Outras formas bem conhecidas de violência online são o Cyberstalking e o Discurso de ódio. O primeiro se define pelo monitoramento e vigilância constante das atividades de uma pessoa, da vida cotidiana ou de informações pessoais públicas ou privadas, por meio da internet. Este tipo de perseguição obsessiva pode gerar sérias consequências psicológicas à vítima. Das pessoas que buscaram assistência no Helpline em 2019, canal que oferece orientação sobre segurança na internet, aproximadamente 85% eram do sexo feminino.

Por fim, o discurso de ódio que se refere a palavras, símbolos ou falas proferidos com a intenção de instigar a violência, o ódio e a discriminação contra outras pessoas devido a sua raça, cor, etnicidade, sexo, religião ou nacionalidade. Nas denúncias registradas no SaferNet Brasil, entre os anos de 2006 e  2019, o racismo corresponde a 28% dos crimes de ódio e 68% das vítimas que procuram ajudam no Helpline são mulheres.

Violência simbólica

Essa expressão foi criada pelo sociólogo francês Pierre Bourdieu e se refere a uma forma de violência “imperceptível” praticada através de comportamentos, pensamentos e até mesmo modelos de organização das instituições sociais. Este conjunto de mecanismos criam uma estrutura simbólica que impõe concepções transmitidas como legítimas e que visam dissimular o pensamento da vítima estabelecendo a dominação do agressor.
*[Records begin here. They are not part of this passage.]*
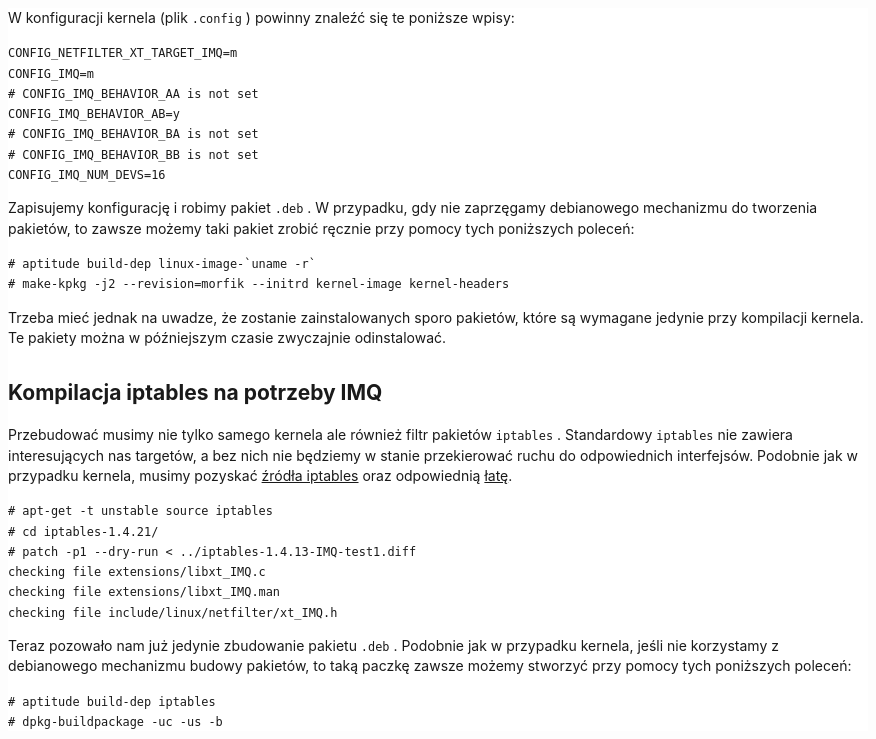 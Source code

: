 W konfiguracji kernela (plik `.config` ) powinny znaleźć się te poniższe wpisy:

    CONFIG_NETFILTER_XT_TARGET_IMQ=m
    CONFIG_IMQ=m
    # CONFIG_IMQ_BEHAVIOR_AA is not set
    CONFIG_IMQ_BEHAVIOR_AB=y
    # CONFIG_IMQ_BEHAVIOR_BA is not set
    # CONFIG_IMQ_BEHAVIOR_BB is not set
    CONFIG_IMQ_NUM_DEVS=16

Zapisujemy konfigurację i robimy pakiet `.deb` . W przypadku, gdy nie zaprzęgamy debianowego
mechanizmu do tworzenia pakietów, to zawsze możemy taki pakiet zrobić ręcznie przy pomocy tych
poniższych poleceń:

    # aptitude build-dep linux-image-`uname -r`
    # make-kpkg -j2 --revision=morfik --initrd kernel-image kernel-headers

Trzeba mieć jednak na uwadze, że zostanie zainstalowanych sporo pakietów, które są wymagane jedynie
przy kompilacji kernela. Te pakiety można w późniejszym czasie zwyczajnie odinstalować.

## Kompilacja iptables na potrzeby IMQ

Przebudować musimy nie tylko samego kernela ale również filtr pakietów `iptables` . Standardowy
`iptables` nie zawiera interesujących nas targetów, a bez nich nie będziemy w stanie przekierować
ruchu do odpowiednich interfejsów. Podobnie jak w przypadku kernela, musimy pozyskać [źródła
iptables][7] oraz odpowiednią [łatę][8].

    # apt-get -t unstable source iptables
    # cd iptables-1.4.21/
    # patch -p1 --dry-run < ../iptables-1.4.13-IMQ-test1.diff
    checking file extensions/libxt_IMQ.c
    checking file extensions/libxt_IMQ.man
    checking file include/linux/netfilter/xt_IMQ.h

Teraz pozowało nam już jedynie zbudowanie pakietu `.deb` . Podobnie jak w przypadku kernela, jeśli
nie korzystamy z debianowego mechanizmu budowy pakietów, to taką paczkę zawsze możemy stworzyć przy
pomocy tych poniższych poleceń:

    # aptitude build-dep iptables
    # dpkg-buildpackage -uc -us -b


[1]: https://wiki.linuxfoundation.org/networking/ifb
[2]: https://github.com/imq/linuximq/wiki/WhatIs
[3]: https://github.com/imq/linuximq/tree/master/kernel
[4]: https://www.kernel.org/
[5]: /post/poradnik-maintainera-czyli-jak-zrobic-pakiet-deb/
[6]: https://www.kernel.org/category/signatures.html
[7]: http://www.netfilter.org/
[8]: https://github.com/imq/linuximq/tree/master/iptables
[9]: http://luxik.cdi.cz/~devik/qos/htb/
[10]: https://lukasz.bromirski.net/docs/translations/lartc-pl.html#LARTC.QDISC
[11]: /post/firewall-na-linuxowe-maszyny-klienckie/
O “manterrupting” é um exemplo desse tipo de violência de gênero. A prática ocorre quando um homem, com intuito de calar ou impedir a participação da mulher em uma conversa, não a deixa se expressar ou interrompe a fala dela. Existe ainda o “mansplaining” que é quando o indivíduo do sexo masculino busca menosprezar o conhecimento da mulher julgando-a como incapaz ou desqualificada.

E como denunciar?

Se você sofreu ou conhece alguém que foi vítima de violência de gênero há diversas formas de procurar ajuda!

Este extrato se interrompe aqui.